10 June 2011

The Ellsberg Model

'What if Daniel Ellsberg Hadn't Bothered?'(University of Minnesota Law School Legal Studies Research Paper Series Research Paper No. 11-23) by Heidi Kitrosser uses “constitutional counterfactuals” in asking what difference, if any, did the leak and subsequent publication of the Pentagon Papers make?
Despite this author’s vast enjoyment of several classic movies and television episodes featuring parallel worlds, this essay does not build a counterfactual universe in which Daniel Ellsberg never leaked the Pentagon Papers. It hints at such a world indirectly, however, by considering the difference that Ellsberg’s leak made in the universe that we do occupy.

This essay considers the impact of the Pentagon Papers leak on public and judicial attitudes toward secrecy-based assertions by the executive branch. I use the term secrecy-based assertions to cover two types of claims: claims that information must be kept secret to protect national security, and claims that the public would understand and bless the government’s actions if only the public could see the information that they are not permitted to see. This essay argues that the Pentagon Papers leak and its aftermath helped set in motion a process of social learning – albeit a non-linear one with plenty of limits and setbacks - that continues to this day on the dangers of excessive deference to secrecy-based assertions by the government.

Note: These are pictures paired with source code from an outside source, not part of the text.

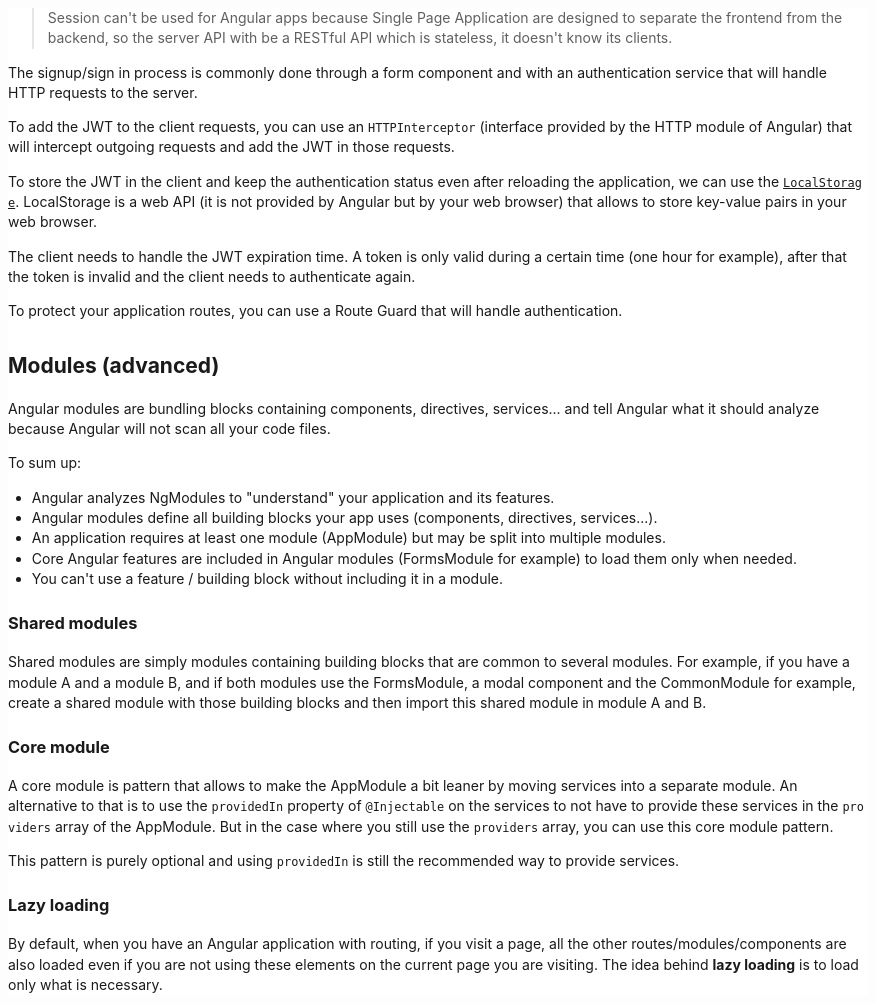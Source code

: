 > Session can't be used for Angular apps because Single Page Application are designed to separate the frontend from the backend, so the server API with be a RESTful API which is stateless, it doesn't know its clients.

The signup/sign in process is commonly done through a form component and with an authentication service that will handle HTTP requests to the server.

To add the JWT to the client requests, you can use an `HTTPInterceptor` (interface provided by the HTTP module of Angular) that will intercept outgoing requests and add the JWT in those requests.

To store the JWT in the client and keep the authentication status even after reloading the application, we can use the [`LocalStorage`](https://developer.mozilla.org/en-US/docs/Web/API/Window/localStorage). LocalStorage is a web API (it is not provided by Angular but by your web browser) that allows to store key-value pairs in your web browser.

The client needs to handle the JWT expiration time. A token is only valid during a certain time (one hour for example), after that the token is invalid and the client needs to authenticate again.

To protect your application routes, you can use a Route Guard that will handle authentication.

## Modules (advanced)

Angular modules are bundling blocks containing components, directives, services... and tell Angular what it should analyze because Angular will not scan all your code files.

To sum up:

- Angular analyzes NgModules to "understand" your application and its features.
- Angular modules define all building blocks your app uses (components, directives, services...).
- An application requires at least one module (AppModule) but may be split into multiple modules.
- Core Angular features are included in Angular modules (FormsModule for example) to load them only when needed.
- You can't use a feature / building block without including it in a module.

### Shared modules

Shared modules are simply modules containing building blocks that are common to several modules. For example, if you have a module A and a module B, and if both modules use the FormsModule, a modal component and the CommonModule for example, create a shared module with those building blocks and then import this shared module in module A and B.

### Core module

A core module is pattern that allows to make the AppModule a bit leaner by moving services into a separate module. An alternative to that is to use the `providedIn` property of `@Injectable` on the services to not have to provide these services in the `providers` array of the AppModule. But in the case where you still use the `providers` array, you can use this core module pattern.

This pattern is purely optional and using `providedIn` is still the recommended way to provide services.

### Lazy loading

By default, when you have an Angular application with routing, if you visit a page, all the other routes/modules/components are also loaded even if you are not using these elements on the current page you are visiting. The idea behind **lazy loading** is to load only what is necessary.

With respect to assertions that the public would bless the government’s actions if only it knew what they know, the Pentagon Papers were widely viewed as giving lie to such claims as they related to the Vietnam War. The Papers’ revelations impacted Americans’ willingness to take on faith the honesty and competence of their government. Nor was this impact lost on the Nixon Administration, whose paranoia skyrocketed in the wake of the leak, contributing to a chain of nefarious activities that led to Nixon’s resignation and further catalyzed public distrust in government. This state of affairs led among other things to an influx of newly elected congresspersons championing restraints on the executive branch. Yet these events also gave rise to an influential and continuing backlash against restraints on presidential power, one that became most evident during the administration of George W. Bush and continues in the Obama Administration. As the backlash and the ongoing influence of its attendant constitutional claims illustrate, the impact of the Pentagon Papers leak on public, political, and judicial deference to executive power is hardly straightforward. Nonetheless, a key impact of the leak – indeed, the reason that it gave rise to so strong and continuing a backlash– is that it serves as a permanent, high-profile reminder that lies, mistakes, and incompetence may well lurk behind a government admonishment to “‘trust the President because only he [He?] knows the facts.’”

Closely related to wariness toward government claims of expertise based on secret knowledge is another type of skepticism fostered by the Papers’ leak: that toward government claims that information must be kept secret in the name of national security in the first place.

The impact of the latter, like that of the former, is hardly unmitigated. For example, the case law is littered with instances before, after, and even during the period of the leaks and ensuing scandals in which courts defer heavily to national-security based pleas to keep information secret. Furthermore, even as the Supreme Court refused to grant a prior injunction to prevent the Papers’ publication, a number of Justices suggested, in concurring and dissenting opinions, that post-publication punishment might be constitutional if authorized by statute.

Nonetheless, the leak of the Papers constitutes a moment of social learning embedded in our national psyche, counseling us to suspect overreaching when the government invokes national security to justify secret-keeping. Indeed, there is good reason, on which I elaborate below, to believe that the federal government would be less restrained than it currently is in punishing leaks of classified information were it not for the Pentagon Papers experience.